▶ BRIEF: Tally the lines below that contain "these" and reply with only the tally.

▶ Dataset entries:

::::

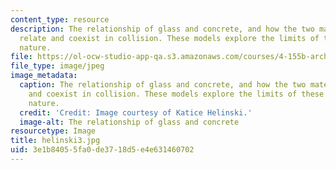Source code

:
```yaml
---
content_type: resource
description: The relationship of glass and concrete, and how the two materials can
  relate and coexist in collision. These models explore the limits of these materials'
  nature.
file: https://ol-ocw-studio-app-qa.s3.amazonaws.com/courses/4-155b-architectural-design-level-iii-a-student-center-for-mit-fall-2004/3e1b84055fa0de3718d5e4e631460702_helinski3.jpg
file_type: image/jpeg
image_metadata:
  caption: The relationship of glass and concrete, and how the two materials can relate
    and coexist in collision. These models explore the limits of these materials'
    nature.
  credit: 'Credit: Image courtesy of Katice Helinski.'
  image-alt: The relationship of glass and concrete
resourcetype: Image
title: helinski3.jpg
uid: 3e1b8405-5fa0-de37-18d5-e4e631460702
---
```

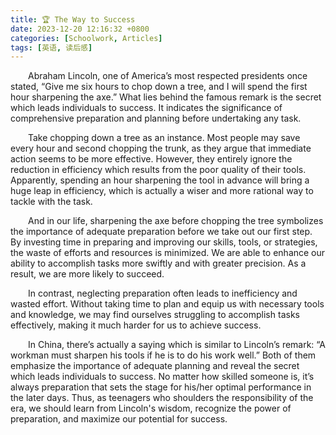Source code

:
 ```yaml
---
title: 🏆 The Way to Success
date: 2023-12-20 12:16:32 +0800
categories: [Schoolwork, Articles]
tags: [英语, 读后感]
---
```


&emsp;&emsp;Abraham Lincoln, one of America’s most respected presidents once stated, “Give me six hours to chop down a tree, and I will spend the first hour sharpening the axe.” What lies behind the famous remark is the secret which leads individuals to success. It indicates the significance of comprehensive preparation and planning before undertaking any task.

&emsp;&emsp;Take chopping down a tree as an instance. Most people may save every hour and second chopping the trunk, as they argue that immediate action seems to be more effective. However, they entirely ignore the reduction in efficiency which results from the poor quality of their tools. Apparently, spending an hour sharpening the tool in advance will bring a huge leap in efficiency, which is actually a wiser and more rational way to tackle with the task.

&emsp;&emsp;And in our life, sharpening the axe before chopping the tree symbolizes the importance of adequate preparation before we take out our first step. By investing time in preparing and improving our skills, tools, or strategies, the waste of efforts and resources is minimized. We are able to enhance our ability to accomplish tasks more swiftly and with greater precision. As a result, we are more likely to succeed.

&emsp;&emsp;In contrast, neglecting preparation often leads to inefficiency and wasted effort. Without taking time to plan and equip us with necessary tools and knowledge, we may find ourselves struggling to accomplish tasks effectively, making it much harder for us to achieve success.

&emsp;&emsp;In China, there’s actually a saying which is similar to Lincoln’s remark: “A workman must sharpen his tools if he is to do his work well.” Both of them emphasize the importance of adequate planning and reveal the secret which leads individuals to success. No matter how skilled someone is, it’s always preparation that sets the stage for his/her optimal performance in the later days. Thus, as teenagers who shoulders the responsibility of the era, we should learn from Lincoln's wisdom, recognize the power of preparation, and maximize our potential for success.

::::

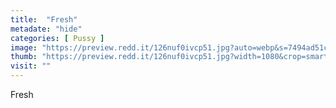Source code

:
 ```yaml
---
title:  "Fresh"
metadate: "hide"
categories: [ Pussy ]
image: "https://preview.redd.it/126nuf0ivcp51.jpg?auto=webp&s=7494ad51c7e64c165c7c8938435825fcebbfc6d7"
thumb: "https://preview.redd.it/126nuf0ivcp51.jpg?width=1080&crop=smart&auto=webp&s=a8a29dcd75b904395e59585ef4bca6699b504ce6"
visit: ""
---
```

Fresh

::::

▶ SOLUTION TO THIS EXERCISE: 2